Exceto pelo detalhe escandaloso: estava de tênis! Ou melhor, de Keds! Ou, melhor ainda, como dizia minha mãe: de chancas! Preto, cano alto, o horroroso Bamba progredia pela sala até a carteira da menina, que se sentou sorrindo, mas incomodada, à espera da aula e do futuro.
Três ou quatro anos depois, o futuro ainda não tinha chegado plenamente. Estávamos esperando as mães (raro o pai que aparecesse) na porta do colégio, em 1971 ou 1972, quando novo ato revolucionário se deu.
Quieta, dentro do carro, a mãe de um colega produzia o mesmo espanto da menina do inglês. Também ela usava tênis! Parece que jogava vôlei num clube ali perto. Mesmo assim, era inédito.
Tentando manter a discrição, todos passavam perto do carro estacionado para ver a motorista calçada como um menino. O mundo estava perdido.
Logo as mulheres passariam a jogar futebol, a televisão deixaria de ser um objeto feio demais para ficar na sala, e na casa dos colegas conheci um novo item do mobiliário. Tinha o nome estranhíssimo de “caixa de som”.
Poderia continuar nas reminiscências, mas o importante está em outro lugar.

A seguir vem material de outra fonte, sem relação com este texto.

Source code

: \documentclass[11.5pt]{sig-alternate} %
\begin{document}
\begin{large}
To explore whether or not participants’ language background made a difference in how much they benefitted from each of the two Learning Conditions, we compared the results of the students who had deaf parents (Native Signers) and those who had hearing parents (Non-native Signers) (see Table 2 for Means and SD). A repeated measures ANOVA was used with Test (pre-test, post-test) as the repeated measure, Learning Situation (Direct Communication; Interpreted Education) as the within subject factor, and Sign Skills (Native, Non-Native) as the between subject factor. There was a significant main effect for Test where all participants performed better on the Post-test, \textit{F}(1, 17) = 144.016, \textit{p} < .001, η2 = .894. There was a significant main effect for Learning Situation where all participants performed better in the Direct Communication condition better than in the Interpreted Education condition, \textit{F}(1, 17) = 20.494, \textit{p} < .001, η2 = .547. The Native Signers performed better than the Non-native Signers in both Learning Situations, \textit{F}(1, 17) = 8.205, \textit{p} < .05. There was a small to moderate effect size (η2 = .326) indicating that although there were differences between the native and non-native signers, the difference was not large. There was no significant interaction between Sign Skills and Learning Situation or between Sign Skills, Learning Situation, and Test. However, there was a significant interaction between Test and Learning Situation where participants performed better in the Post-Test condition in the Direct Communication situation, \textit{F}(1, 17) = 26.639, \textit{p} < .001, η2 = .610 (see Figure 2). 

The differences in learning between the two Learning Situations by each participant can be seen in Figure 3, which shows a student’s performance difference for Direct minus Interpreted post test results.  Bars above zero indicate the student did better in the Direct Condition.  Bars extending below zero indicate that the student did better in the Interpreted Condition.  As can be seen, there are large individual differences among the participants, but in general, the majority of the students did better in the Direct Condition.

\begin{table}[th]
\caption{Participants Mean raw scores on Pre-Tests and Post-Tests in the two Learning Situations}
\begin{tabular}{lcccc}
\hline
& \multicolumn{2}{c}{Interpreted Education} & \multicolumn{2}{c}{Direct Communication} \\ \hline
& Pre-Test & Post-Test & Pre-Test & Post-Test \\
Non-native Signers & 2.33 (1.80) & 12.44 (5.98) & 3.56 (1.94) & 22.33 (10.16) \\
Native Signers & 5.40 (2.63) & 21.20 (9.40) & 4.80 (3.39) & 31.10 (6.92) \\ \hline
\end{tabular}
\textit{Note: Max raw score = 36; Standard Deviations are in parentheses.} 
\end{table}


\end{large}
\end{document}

Dizem que nossa memória é seletiva, no sentido que esquecemos os fatos de que não queremos nos lembrar.
Mas a memória não é só seletiva desse modo. Ao contrário do que parece, o presente lança a sua sombra sobre o passado. Mudanças graduais nos costumes vão sendo absorvidas; tornam-se tão dadas, tão óbvias, que quando evocamos o passado colocamos em cena detalhes impossíveis de estar ali.
Um encanador italiano, muito velhinho, veio consertar alguma coisa em casa no exato dia em que a seleção de Pelé e Jairzinho marcava 4 a 1 contra a “Azzurra”. Para piorar as coisas (já disse que ele era bem velhinho), seu carro era um fordeco de 1930, verdadeiro calhambeque.
Não sei por que, minha mãe e eu pegamos uma carona no carro do encanador, que subiu alegre e irresponsavelmente uma rua que dava na Paulista. Ninguém atinava com o que estava acontecendo.
“É uma passeata!”, exclamou minha mãe, ainda presa às memórias de 68 ou 64. Claro que não; eram as comemorações do tri. A população paulistana, efusiva como tinha sido no caso da amiga de verde e amarelo, celebrou a passagem do calhambeque. Alguns montaram no estribo.
O encanador —chamava-se Olímpio— pediu delicadamente que o deixassem passar. “Per favore, eu voleva atravessare questa via, estavo com pressa…” O rosto de um torcedor desfigurou-se.
“O cara é italiano!” Minha mãe, cujo senso de humor era por vezes inadequado, resolveu responder: “no, io sono brasiliana…!” Quase viraram o calhambeque de cabeça para baixo.
Nada aconteceu, por sorte; o Ford seguiu adiante, atravessou a Paulista e desceu por uma ladeira interminável, até mergulhar no riacho prateado e nebuloso do tempo.
E quanto ao: bença mãe, bença pai! é sem duvidas o mundo é outro e nos surpreende a cada dia com o seu, talvez… mal do século. Não é por menos; faltam arvores, faltam pássaros nos céus. O homem está rodeado de robótica. Não chora lagrimas; chora óleo!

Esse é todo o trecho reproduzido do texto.